:: PROVIDED DATA
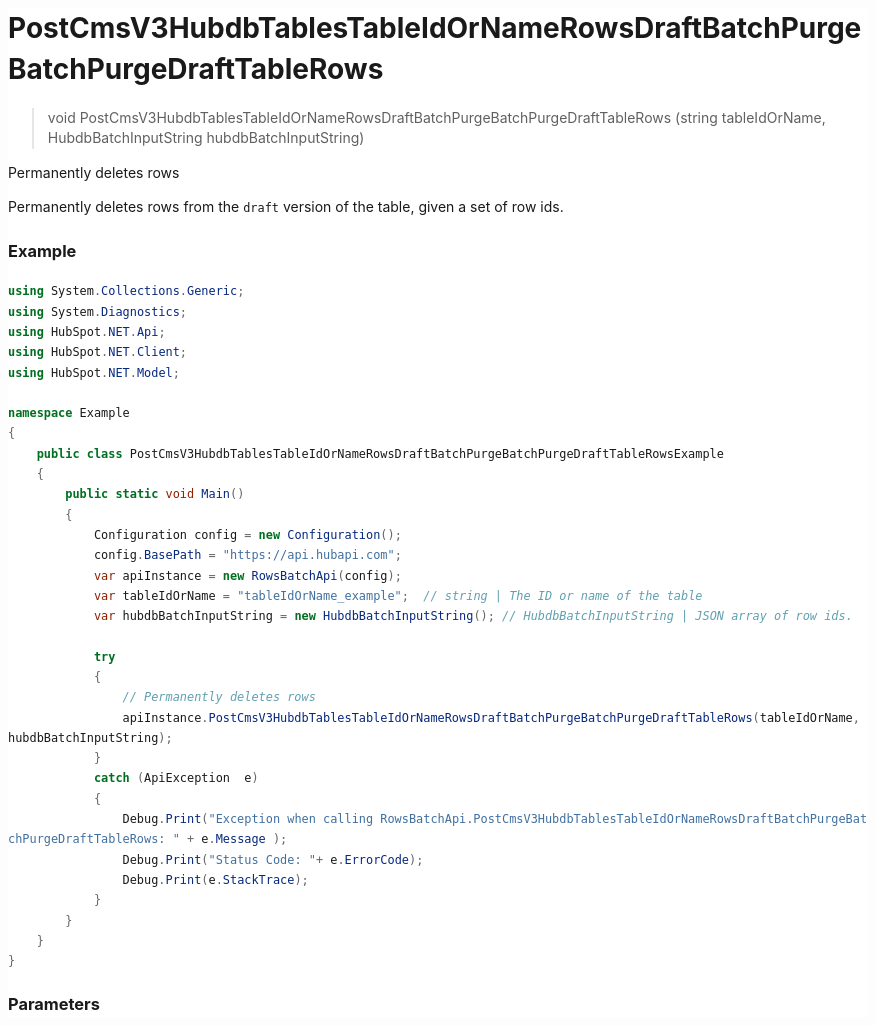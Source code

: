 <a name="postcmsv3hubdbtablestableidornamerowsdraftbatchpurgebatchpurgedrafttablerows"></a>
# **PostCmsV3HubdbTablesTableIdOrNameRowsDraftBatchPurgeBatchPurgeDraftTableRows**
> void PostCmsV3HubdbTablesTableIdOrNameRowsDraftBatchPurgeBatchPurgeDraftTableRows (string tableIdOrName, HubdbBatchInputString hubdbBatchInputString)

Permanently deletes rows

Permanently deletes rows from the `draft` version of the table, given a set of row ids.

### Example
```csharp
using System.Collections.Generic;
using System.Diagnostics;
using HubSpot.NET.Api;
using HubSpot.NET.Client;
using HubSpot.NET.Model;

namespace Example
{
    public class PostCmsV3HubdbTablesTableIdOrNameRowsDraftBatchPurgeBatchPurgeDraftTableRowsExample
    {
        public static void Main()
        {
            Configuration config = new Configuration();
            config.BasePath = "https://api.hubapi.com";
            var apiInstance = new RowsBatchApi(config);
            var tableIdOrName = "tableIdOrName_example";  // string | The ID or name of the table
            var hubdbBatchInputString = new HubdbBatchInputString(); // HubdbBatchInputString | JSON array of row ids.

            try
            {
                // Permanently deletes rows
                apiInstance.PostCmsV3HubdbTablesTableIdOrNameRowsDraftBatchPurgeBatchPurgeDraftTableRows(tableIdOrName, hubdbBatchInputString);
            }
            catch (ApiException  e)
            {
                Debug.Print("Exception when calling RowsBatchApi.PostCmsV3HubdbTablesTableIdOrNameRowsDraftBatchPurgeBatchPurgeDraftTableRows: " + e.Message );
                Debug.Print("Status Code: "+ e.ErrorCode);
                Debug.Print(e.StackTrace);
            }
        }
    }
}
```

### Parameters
::::
TASK TO COMPLETE: All lines in the records above with "hubdbBatchInputString" need to be found and copied.

TASK OUTPUT:
> void PostCmsV3HubdbTablesTableIdOrNameRowsDraftBatchPurgeBatchPurgeDraftTableRows (string tableIdOrName, HubdbBatchInputString hubdbBatchInputString)
            var hubdbBatchInputString = new HubdbBatchInputString(); // HubdbBatchInputString | JSON array of row ids.
                apiInstance.PostCmsV3HubdbTablesTableIdOrNameRowsDraftBatchPurgeBatchPurgeDraftTableRows(tableIdOrName, hubdbBatchInputString);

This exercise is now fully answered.